Radon in Canada 

The majority of cities and towns in Canada have been built on high radon potential soils. This includes the BC interior, the Yukon, the Prairies, the Greater Toronto Area, much of Quebec and the Atlantic province region.

  1. Canada is a very large country with many areas of VERY HIGH RADON POTENTIAL (meaning >300 Bq/kg of surficial geology – see Monograph #7 for details).
  2. Canada also has STRONG SEASONAL FLUCTUATIONS in weather and temperature – meaning our winters are often very cold, and our summers are very hot. Collectively, this environment causes Canadians to spend a great deal of time inside either artificially warmed or cooled indoor air environments. Such environments have the potential for highly concentrated radon levels.
  3. Without knowing it, Canadians have settled and built our villages, towns and cities on soils with very high radon potential, and we have designed and build houses that are very ‘good’ radon capture and contain devices. Thus, Canadians are among the MORE RADON-EXPOSED POPULATIONS on Earth.
  4. It is important to recognize that this problem is preventable but, by and large, is no-one’s
What the science says:

There have been several recent studies on Canadian radon exposure including:

  1. Cross Canada Radon Survey from Health Canada 
  2. Canadian geologic radon potential mapping 

Publications comparing Canadian radon to countries all over the globe (Gaskin et al., 2018 and Stanley et al., 2019 (LINK) ).

Radon Across Western Prairies 

The North American Prairies is a region of exceptionally high geologic radon potential. On average, 1 in 6 Prairie homes are >200 Bq/m3. Residents of this area are amongst the most radon-exposed people on Earth.

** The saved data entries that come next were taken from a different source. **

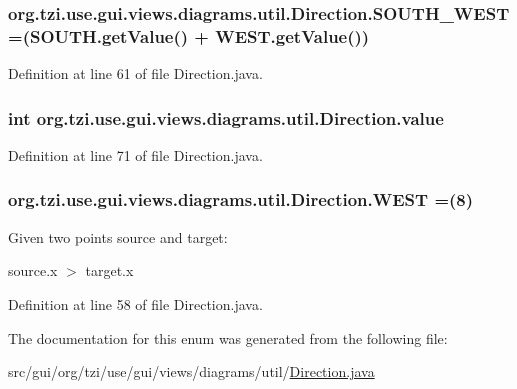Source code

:\hypertarget{enumorg_1_1tzi_1_1use_1_1gui_1_1views_1_1diagrams_1_1util_1_1_direction_af4b9aa63ec323f03e0437c726c83f371}{
\subsubsection[{S\-O\-U\-T\-H\-\_\-\-W\-E\-S\-T}]{\setlength{\rightskip}{0pt plus 5cm}org.\-tzi.\-use.\-gui.\-views.\-diagrams.\-util.\-Direction.\-S\-O\-U\-T\-H\-\_\-\-W\-E\-S\-T =(S\-O\-U\-T\-H.\-get\-Value() + W\-E\-S\-T.\-get\-Value())}}\label{enumorg_1_1tzi_1_1use_1_1gui_1_1views_1_1diagrams_1_1util_1_1_direction_af4b9aa63ec323f03e0437c726c83f371}


Definition at line 61 of file Direction.\-java.

\hypertarget{enumorg_1_1tzi_1_1use_1_1gui_1_1views_1_1diagrams_1_1util_1_1_direction_a768d8dfd1377fb7ca62f8b910f7446f5}{
\subsubsection[{value}]{\setlength{\rightskip}{0pt plus 5cm}int org.\-tzi.\-use.\-gui.\-views.\-diagrams.\-util.\-Direction.\-value}}\label{enumorg_1_1tzi_1_1use_1_1gui_1_1views_1_1diagrams_1_1util_1_1_direction_a768d8dfd1377fb7ca62f8b910f7446f5}


Definition at line 71 of file Direction.\-java.

\hypertarget{enumorg_1_1tzi_1_1use_1_1gui_1_1views_1_1diagrams_1_1util_1_1_direction_a668f50bff546f551535db3cf801de447}{
\subsubsection[{W\-E\-S\-T}]{\setlength{\rightskip}{0pt plus 5cm}org.\-tzi.\-use.\-gui.\-views.\-diagrams.\-util.\-Direction.\-W\-E\-S\-T =(8)}}\label{enumorg_1_1tzi_1_1use_1_1gui_1_1views_1_1diagrams_1_1util_1_1_direction_a668f50bff546f551535db3cf801de447}
Given two points {\ttfamily source} and {\ttfamily target}\-:\par
 {\ttfamily source.\-x $>$ target.\-x} 

Definition at line 58 of file Direction.\-java.



The documentation for this enum was generated from the following file\-:\begin{DoxyCompactItemize}
\item 
src/gui/org/tzi/use/gui/views/diagrams/util/\hyperlink{_direction_8java}{Direction.\-java}\end{DoxyCompactItemize}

  1. The surficial geology of North American Prairies is comprised of a lot of soils left behind as glaciers retreated during the last ice-age. This is called “GLACIAL TILL”, and contains a great deal of radon-generating minerals such as radium, thorium and uranium.
      1. There is so much radium in areas of Western Canada, they’ve named towns after it! Who amongst us have enjoyed the hot springs in the town of Radium, BC?
      2. Canada has a lot of uranium, and is amongst the most prolific miners and exporters of this mineral in the world. These mines are predominantly in Northern Saskatchewan and Manitoba.
  2. We have mapped radon levels in the indoor air across the provinces of Alberta and Saskatchewan, finding that 1 in 6 HOMES EXCEED 200 Bq/m3 – the maximum tolerated dose exposure limit that is indicated by Health Canada. Thus, it is not surprising we have as many radon-induced cancers as we do.

What the science says: 

Evict Radon Canadian university researchers have found that W. Prairie residences contained an average (geometric mean) of 108 Bq/m3, with 17.8% being ≥200 Bq/m3. The highest observed so far is 7,199 Bq/m3.

Reference: Stanley et al. Radon exposure is rising steadily within the modern North American residential environment, and is increasingly uniform across seasons. In Press, 2019.

Urban vs. Rural Radon 

Both urban and rural Canadian homes can have high radon. However, in more isolated, rural areas of North America there are additional considerations such as radon exposure via well water, proximity to fracking and/or access to radon mitigation services. 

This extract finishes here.